__Task to carry out__:
Please restate every record below word for word.

__Material for the task__:
#####

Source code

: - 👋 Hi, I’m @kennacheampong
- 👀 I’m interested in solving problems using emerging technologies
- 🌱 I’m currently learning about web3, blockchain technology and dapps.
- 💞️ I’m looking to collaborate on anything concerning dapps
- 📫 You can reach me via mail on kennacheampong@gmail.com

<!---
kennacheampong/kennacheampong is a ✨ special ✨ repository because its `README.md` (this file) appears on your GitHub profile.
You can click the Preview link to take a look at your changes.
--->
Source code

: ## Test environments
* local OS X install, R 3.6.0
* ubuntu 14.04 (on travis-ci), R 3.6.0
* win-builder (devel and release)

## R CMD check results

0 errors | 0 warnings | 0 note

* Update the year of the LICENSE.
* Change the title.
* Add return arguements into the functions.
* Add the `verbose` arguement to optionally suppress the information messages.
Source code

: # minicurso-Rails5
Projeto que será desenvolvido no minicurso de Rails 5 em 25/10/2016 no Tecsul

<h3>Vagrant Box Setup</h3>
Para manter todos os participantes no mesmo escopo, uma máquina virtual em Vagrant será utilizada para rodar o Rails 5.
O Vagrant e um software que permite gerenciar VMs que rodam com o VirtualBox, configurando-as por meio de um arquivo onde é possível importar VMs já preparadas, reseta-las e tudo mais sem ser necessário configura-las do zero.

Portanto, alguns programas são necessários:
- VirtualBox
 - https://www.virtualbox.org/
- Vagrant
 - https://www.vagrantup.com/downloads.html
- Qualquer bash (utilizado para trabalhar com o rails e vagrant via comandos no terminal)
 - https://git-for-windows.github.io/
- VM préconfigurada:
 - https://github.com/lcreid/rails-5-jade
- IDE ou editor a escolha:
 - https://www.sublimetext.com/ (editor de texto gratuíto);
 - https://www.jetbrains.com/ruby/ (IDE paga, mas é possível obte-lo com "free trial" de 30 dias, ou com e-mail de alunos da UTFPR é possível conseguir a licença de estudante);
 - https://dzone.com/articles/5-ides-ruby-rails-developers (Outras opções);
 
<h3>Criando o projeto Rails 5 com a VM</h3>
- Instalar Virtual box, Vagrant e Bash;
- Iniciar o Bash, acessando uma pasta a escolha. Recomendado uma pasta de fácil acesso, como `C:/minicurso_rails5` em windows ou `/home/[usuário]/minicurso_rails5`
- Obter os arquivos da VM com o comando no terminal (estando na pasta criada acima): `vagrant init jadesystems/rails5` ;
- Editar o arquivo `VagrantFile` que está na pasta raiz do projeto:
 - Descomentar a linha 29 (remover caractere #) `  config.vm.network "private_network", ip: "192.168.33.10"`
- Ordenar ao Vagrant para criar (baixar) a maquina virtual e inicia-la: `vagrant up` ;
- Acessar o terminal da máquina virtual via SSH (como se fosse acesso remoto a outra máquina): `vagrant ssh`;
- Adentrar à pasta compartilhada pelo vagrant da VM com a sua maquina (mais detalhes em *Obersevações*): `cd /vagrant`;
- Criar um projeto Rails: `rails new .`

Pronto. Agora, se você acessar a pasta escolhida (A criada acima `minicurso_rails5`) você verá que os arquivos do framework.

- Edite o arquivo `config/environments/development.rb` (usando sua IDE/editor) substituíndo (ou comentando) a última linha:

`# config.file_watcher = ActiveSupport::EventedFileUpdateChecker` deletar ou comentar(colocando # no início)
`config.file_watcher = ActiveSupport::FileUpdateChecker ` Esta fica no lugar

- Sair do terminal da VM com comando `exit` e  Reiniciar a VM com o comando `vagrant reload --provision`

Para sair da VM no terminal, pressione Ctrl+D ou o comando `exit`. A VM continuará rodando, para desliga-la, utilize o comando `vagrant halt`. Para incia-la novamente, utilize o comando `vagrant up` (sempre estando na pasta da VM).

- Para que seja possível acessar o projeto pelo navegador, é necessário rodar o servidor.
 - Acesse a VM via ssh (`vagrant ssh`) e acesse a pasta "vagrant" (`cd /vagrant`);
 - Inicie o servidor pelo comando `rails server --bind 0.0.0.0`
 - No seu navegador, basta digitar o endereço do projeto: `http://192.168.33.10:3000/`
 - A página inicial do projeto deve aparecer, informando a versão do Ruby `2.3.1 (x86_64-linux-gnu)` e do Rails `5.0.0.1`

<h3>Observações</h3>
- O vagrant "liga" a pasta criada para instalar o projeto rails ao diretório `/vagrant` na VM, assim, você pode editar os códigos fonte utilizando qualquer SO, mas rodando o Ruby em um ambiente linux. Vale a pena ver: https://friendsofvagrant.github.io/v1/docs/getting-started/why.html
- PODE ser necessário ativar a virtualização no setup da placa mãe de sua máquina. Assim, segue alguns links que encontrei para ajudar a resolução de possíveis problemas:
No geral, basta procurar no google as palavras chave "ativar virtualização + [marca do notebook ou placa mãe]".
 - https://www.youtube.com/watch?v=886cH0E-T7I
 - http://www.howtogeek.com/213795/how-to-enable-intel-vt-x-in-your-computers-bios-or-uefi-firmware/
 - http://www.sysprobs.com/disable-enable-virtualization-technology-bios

#####

__Written answer__:
Source code

: - 👋 Hi, I’m @kennacheampong
- 👀 I’m interested in solving problems using emerging technologies
- 🌱 I’m currently learning about web3, blockchain technology and dapps.
- 💞️ I’m looking to collaborate on anything concerning dapps
- 📫 You can reach me via mail on kennacheampong@gmail.com

<!---
kennacheampong/kennacheampong is a ✨ special ✨ repository because its `README.md` (this file) appears on your GitHub profile.
You can click the Preview link to take a look at your changes.
--->
Source code

: ## Test environments
* local OS X install, R 3.6.0
* ubuntu 14.04 (on travis-ci), R 3.6.0
* win-builder (devel and release)

## R CMD check results

0 errors | 0 warnings | 0 note

* Update the year of the LICENSE.
* Change the title.
* Add return arguements into the functions.
* Add the `verbose` arguement to optionally suppress the information messages.
Source code

: # minicurso-Rails5
Projeto que será desenvolvido no minicurso de Rails 5 em 25/10/2016 no Tecsul

<h3>Vagrant Box Setup</h3>
Para manter todos os participantes no mesmo escopo, uma máquina virtual em Vagrant será utilizada para rodar o Rails 5.
O Vagrant e um software que permite gerenciar VMs que rodam com o VirtualBox, configurando-as por meio de um arquivo onde é possível importar VMs já preparadas, reseta-las e tudo mais sem ser necessário configura-las do zero.

Portanto, alguns programas são necessários:
- VirtualBox
 - https://www.virtualbox.org/
- Vagrant
 - https://www.vagrantup.com/downloads.html
- Qualquer bash (utilizado para trabalhar com o rails e vagrant via comandos no terminal)
 - https://git-for-windows.github.io/
- VM préconfigurada:
 - https://github.com/lcreid/rails-5-jade
- IDE ou editor a escolha:
 - https://www.sublimetext.com/ (editor de texto gratuíto);
 - https://www.jetbrains.com/ruby/ (IDE paga, mas é possível obte-lo com "free trial" de 30 dias, ou com e-mail de alunos da UTFPR é possível conseguir a licença de estudante);
 - https://dzone.com/articles/5-ides-ruby-rails-developers (Outras opções);
 
<h3>Criando o projeto Rails 5 com a VM</h3>
- Instalar Virtual box, Vagrant e Bash;
- Iniciar o Bash, acessando uma pasta a escolha. Recomendado uma pasta de fácil acesso, como `C:/minicurso_rails5` em windows ou `/home/[usuário]/minicurso_rails5`
- Obter os arquivos da VM com o comando no terminal (estando na pasta criada acima): `vagrant init jadesystems/rails5` ;
- Editar o arquivo `VagrantFile` que está na pasta raiz do projeto:
 - Descomentar a linha 29 (remover caractere #) `  config.vm.network "private_network", ip: "192.168.33.10"`
- Ordenar ao Vagrant para criar (baixar) a maquina virtual e inicia-la: `vagrant up` ;
- Acessar o terminal da máquina virtual via SSH (como se fosse acesso remoto a outra máquina): `vagrant ssh`;
- Adentrar à pasta compartilhada pelo vagrant da VM com a sua maquina (mais detalhes em *Obersevações*): `cd /vagrant`;
- Criar um projeto Rails: `rails new .`

Pronto. Agora, se você acessar a pasta escolhida (A criada acima `minicurso_rails5`) você verá que os arquivos do framework.

- Edite o arquivo `config/environments/development.rb` (usando sua IDE/editor) substituíndo (ou comentando) a última linha:

`# config.file_watcher = ActiveSupport::EventedFileUpdateChecker` deletar ou comentar(colocando # no início)
`config.file_watcher = ActiveSupport::FileUpdateChecker ` Esta fica no lugar

- Sair do terminal da VM com comando `exit` e  Reiniciar a VM com o comando `vagrant reload --provision`

Para sair da VM no terminal, pressione Ctrl+D ou o comando `exit`. A VM continuará rodando, para desliga-la, utilize o comando `vagrant halt`. Para incia-la novamente, utilize o comando `vagrant up` (sempre estando na pasta da VM).

- Para que seja possível acessar o projeto pelo navegador, é necessário rodar o servidor.
 - Acesse a VM via ssh (`vagrant ssh`) e acesse a pasta "vagrant" (`cd /vagrant`);
 - Inicie o servidor pelo comando `rails server --bind 0.0.0.0`
 - No seu navegador, basta digitar o endereço do projeto: `http://192.168.33.10:3000/`
 - A página inicial do projeto deve aparecer, informando a versão do Ruby `2.3.1 (x86_64-linux-gnu)` e do Rails `5.0.0.1`

<h3>Observações</h3>
- O vagrant "liga" a pasta criada para instalar o projeto rails ao diretório `/vagrant` na VM, assim, você pode editar os códigos fonte utilizando qualquer SO, mas rodando o Ruby em um ambiente linux. Vale a pena ver: https://friendsofvagrant.github.io/v1/docs/getting-started/why.html
- PODE ser necessário ativar a virtualização no setup da placa mãe de sua máquina. Assim, segue alguns links que encontrei para ajudar a resolução de possíveis problemas:
No geral, basta procurar no google as palavras chave "ativar virtualização + [marca do notebook ou placa mãe]".
 - https://www.youtube.com/watch?v=886cH0E-T7I
 - http://www.howtogeek.com/213795/how-to-enable-intel-vt-x-in-your-computers-bios-or-uefi-firmware/
 - http://www.sysprobs.com/disable-enable-virtualization-technology-bios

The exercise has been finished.